Lately I have been rereading Erich Auerbach’s Mimesis, a book my daughter gave me several years ago. Its subject, the representation of reality in western literature from Homer to the twentieth century, is treated in a manner both sweeping and detailed, and although the book was written decades ago I find a breathtaking freshness in it. The copy I have is a fiftieth-anniversary edition, with an introduction by Edward Said, put out by Princeton University Press in 2003.

In the last chapter Auerbach deals with the stream-of-consciousness novel, as exemplified by Virginia Woolf’s To the Lighthouse. I was reading this in the evening, after spending a good part of the afternoon writing a statement of “my artistic process” for an upcoming event, and things began to run together in my mind. I might have put the book down and found something else to do, but instead I began to read Auerbach more carefully. What he was saying about the structure of the text under analysis reminded me of what I’d been saying about my furniture, and I wanted to know why.

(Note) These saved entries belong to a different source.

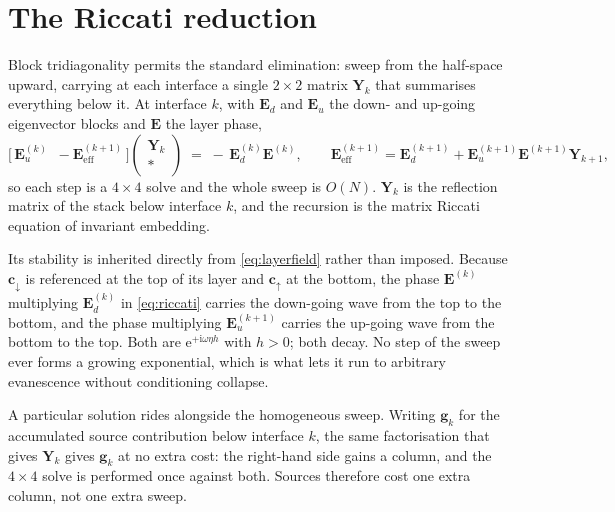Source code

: \documentclass[11pt,a4paper]{article}
\newcommand{\ii}{\mathrm{i}}
\newcommand{\bE}{\mathbf{E}}
\newcommand{\bY}{\mathbf{Y}}
\begin{document}
\section{The Riccati reduction}
\label{sec:riccati}

Block tridiagonality permits the standard elimination: sweep from the
half-space upward, carrying at each interface a single $2\times2$ matrix
$\bY_k$ that summarises everything below it. At interface $k$, with $\bE_d$ and
$\bE_u$ the down- and up-going eigenvector blocks and $\bE$ the layer phase,
\begin{equation}\label{eq:riccati}
  \bigl[\,\bE_u^{(k)} \;\; -\bE_{\text{eff}}^{(k+1)}\,\bigr]
  \begin{pmatrix}\bY_k\\ \ast\end{pmatrix}
  \;=\;-\,\bE_d^{(k)}\bE^{(k)},
  \qquad
  \bE_{\text{eff}}^{(k+1)} = \bE_d^{(k+1)} + \bE_u^{(k+1)}\bE^{(k+1)}\bY_{k+1},
\end{equation}
so each step is a $4\times4$ solve and the whole sweep is $O(N)$. $\bY_k$ is the
reflection matrix of the stack below interface $k$, and the recursion is the
matrix Riccati equation of invariant embedding.

Its stability is inherited directly from \eqref{eq:layerfield} rather than
imposed. Because $\mathbf{c}_{\downarrow}$ is referenced at the top of its layer
and $\mathbf{c}_{\uparrow}$ at the bottom, the phase $\bE^{(k)}$ multiplying
$\bE_d^{(k)}$ in \eqref{eq:riccati} carries the down-going wave from the top to
the bottom, and the phase multiplying $\bE_u^{(k+1)}$ carries the up-going wave
from the bottom to the top. Both are $\mathrm{e}^{+\ii\omega\eta h}$ with
$h>0$; both decay. No step of the sweep ever forms a growing exponential, which
is what lets it run to arbitrary evanescence without conditioning collapse.

A particular solution rides alongside the homogeneous sweep. Writing
$\mathbf{g}_k$ for the accumulated source contribution below interface $k$, the
same factorisation that gives $\bY_k$ gives $\mathbf{g}_k$ at no extra cost:
the right-hand side gains a column, and the $4\times4$ solve is performed once
against both. Sources therefore cost one extra column, not one extra sweep.

\end{document}
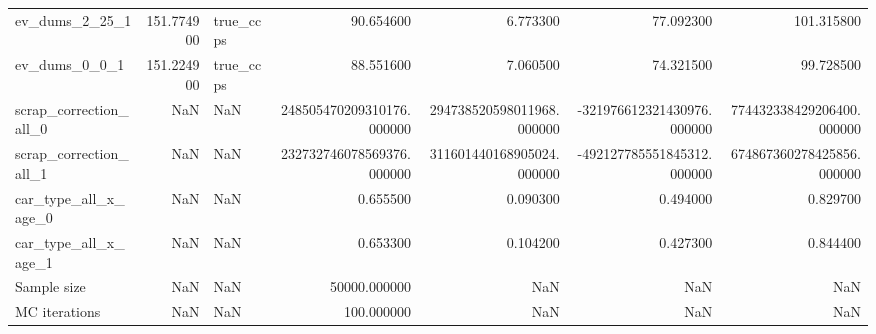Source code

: \begin{tabular}{lrlrrrr}
ev_dums_2_25_1 & 151.774900 & true_ccps & 90.654600 & 6.773300 & 77.092300 & 101.315800 \\
ev_dums_0_0_1 & 151.224900 & true_ccps & 88.551600 & 7.060500 & 74.321500 & 99.728500 \\
scrap_correction_all_0 & NaN & NaN & 248505470209310176.000000 & 294738520598011968.000000 & -321976612321430976.000000 & 774432338429206400.000000 \\
scrap_correction_all_1 & NaN & NaN & 232732746078569376.000000 & 311601440168905024.000000 & -492127785551845312.000000 & 674867360278425856.000000 \\
car_type_all_x_age_0 & NaN & NaN & 0.655500 & 0.090300 & 0.494000 & 0.829700 \\
car_type_all_x_age_1 & NaN & NaN & 0.653300 & 0.104200 & 0.427300 & 0.844400 \\
Sample size & NaN & NaN & 50000.000000 & NaN & NaN & NaN \\
MC iterations & NaN & NaN & 100.000000 & NaN & NaN & NaN \\
\bottomrule
\end{tabular}
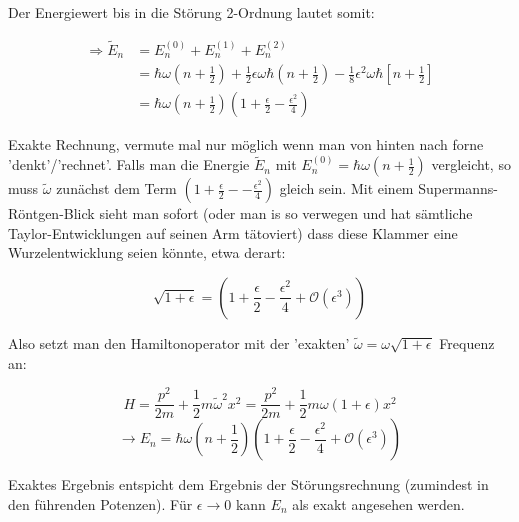 Der Energiewert bis in die Störung 2-Ordnung lautet somit:

\begin{align}
\Rightarrow \tilde E_n &= E^{(0)}_n+E^{(1)}_n+E^{(2)}_n\\
&= \hbar \omega(n+\frac{1}{2}) + \frac{1}{2}\epsilon \omega\hbar (n + \frac{1}{2})- \frac{1}{8}\epsilon^2 \omega\hbar [n+\frac{1}{2}]\\
&=\hbar \omega(n+\frac{1}{2})(1+\frac{\epsilon}{2}-\frac{\epsilon^2}{4})
\end{align}

Exakte Rechnung, vermute mal nur möglich wenn man von hinten nach forne 'denkt'/'rechnet'. Falls man die Energie \(\tilde E_n\) mit \(E^{(0)}_n = \hbar\omega(n+\frac{1}{2})\) vergleicht, so muss \(\tilde \omega\) zunächst dem Term \((1+\frac{\epsilon}{2}--\frac{\epsilon^2}{4})\) gleich sein. Mit einem Supermanns-Röntgen-Blick sieht man sofort (oder man is so verwegen und hat sämtliche Taylor-Entwicklungen auf seinen Arm tätoviert) dass diese Klammer eine Wurzelentwicklung seien könnte, etwa derart:

\[ \sqrt{1+\epsilon} = (1+\frac{\epsilon}{2}-\frac{\epsilon^2}{4}+\mathcal O(\epsilon^3)) \]

Also setzt man den Hamiltonoperator mit der 'exakten' \(\tilde\omega=\omega\sqrt{1+\epsilon}\) Frequenz an:

\[ H = \frac{p^2}{2m}+\frac{1}{2}m\tilde\omega^2x^2=\frac{p^2}{2m}+\frac{1}{2}m\omega(1+\epsilon)x^2 \]
\[\rightarrow E_n = \hbar \omega(n+\frac{1}{2})(1+\frac{\epsilon}{2}-\frac{\epsilon^2}{4} +\mathcal O(\epsilon^3) )\]

Exaktes Ergebnis entspicht dem Ergebnis der Störungsrechnung (zumindest in den führenden Potenzen). Für \(\epsilon \rightarrow 0\) kann \(E_n\) als exakt angesehen werden.








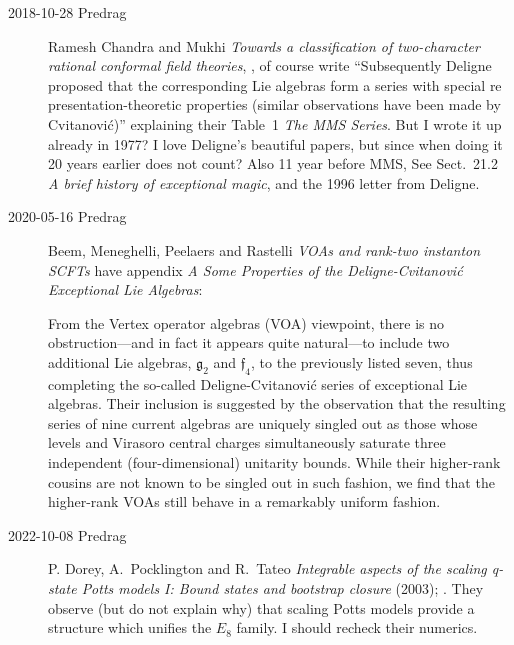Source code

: \begin{description}
\item[2018-10-28 Predrag]
Ramesh Chandra and Mukhi
{\em Towards a classification of two-character rational conformal field theories},
,
of course write
``Subsequently Deligne proposed that the corresponding Lie algebras form
a series with special re presentation-theoretic properties (similar observations
have been made by Cvitanovi{\'c})''
explaining their Table~1
{\em The MMS Series}. But I wrote it up already in
1977? I love Deligne's beautiful papers, but since when doing it 20 years earlier
does not count? Also 11 year before MMS, See Sect.~21.2 {\em A brief history of exceptional magic}, and the
 {1996 letter}
from Deligne.

\item[2020-05-16 Predrag]
Beem, Meneghelli, Peelaers and Rastelli
{\em {VOAs} and rank-two instanton {SCFTs}}
have appendix {\em A Some Properties of the Deligne-Cvitanovi{\'c}
Exceptional Lie Algebras}:

From the Vertex operator algebras (VOA) viewpoint, there is no
obstruction---and in fact it appears quite natural---to include two
additional Lie algebras, $\mathfrak{g}_2$ and $\mathfrak{f}_4$, to the
previously listed seven, thus completing the so-called
Deligne-Cvitanovi{\'c} series of exceptional Lie algebras.
Their inclusion is suggested by the observation that the resulting series
of nine current algebras are uniquely singled out as those whose levels
and Virasoro central charges simultaneously saturate three independent
(four-dimensional) unitarity bounds. While their higher-rank cousins are
not known to be singled out in such fashion, we find that the higher-rank
VOAs still behave in a remarkably uniform fashion.

\item[2022-10-08 Predrag]
{P. Dorey},
A.~Pocklington and  
{R.~Tateo} 
{\em Integrable aspects of the scaling q-state Potts models I:
    Bound states and bootstrap closure}
(2003);
.
They observe (but do not explain why) that
scaling Potts models provide a structure which unifies the $E_8$ family.
I should recheck their numerics.


\end{description}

Auerbach analyzes a scene in the book that on the surface is concerned with everyday events over two days in the life of an English family, at their summer house on one of the Hebrides islands. These events seem unimportant in themselves, but they provide a framework for an array of stream-of-consciousness-style excursions that relate to the characters, conveying sometimes the characters’ own thoughts, sometimes the thoughts of unnamed others. These excursions go against narrative expectations and have the effect of transcending the framework, and the picture of the family that emerges is both vivid and complex.

I was inspired to get a copy of To the Lighthouse, and once I got used to the abrupt changes in point of view I found it quite readable; in fact, the way the author wove the various excursions into the narrative framework seemed more and more beautiful as I went along. And it did make me think of my furniture. My work is based on some sort of geometric framework, but there are unexpected departures from it, relating to the character of the wood or to a different geometric idea; and the interplay between these various elements tells the story.

That’s what I was trying to write down in my artist’s statement. Perhaps this is not everyone’s conception of publicity information. However, the format I was following, at the request of the event organizers, asked me to describe my artistic process without even limiting the number of words. That’s like pouring gasoline on a fire, isn’t it?

2 Comments

  1. Rebecca Lawton

    Wonderful post! I’d love to read the artist’s statement that came out of this process. Is it the \”contrasts\” text from your \”About Me\” paragraphs–or something new?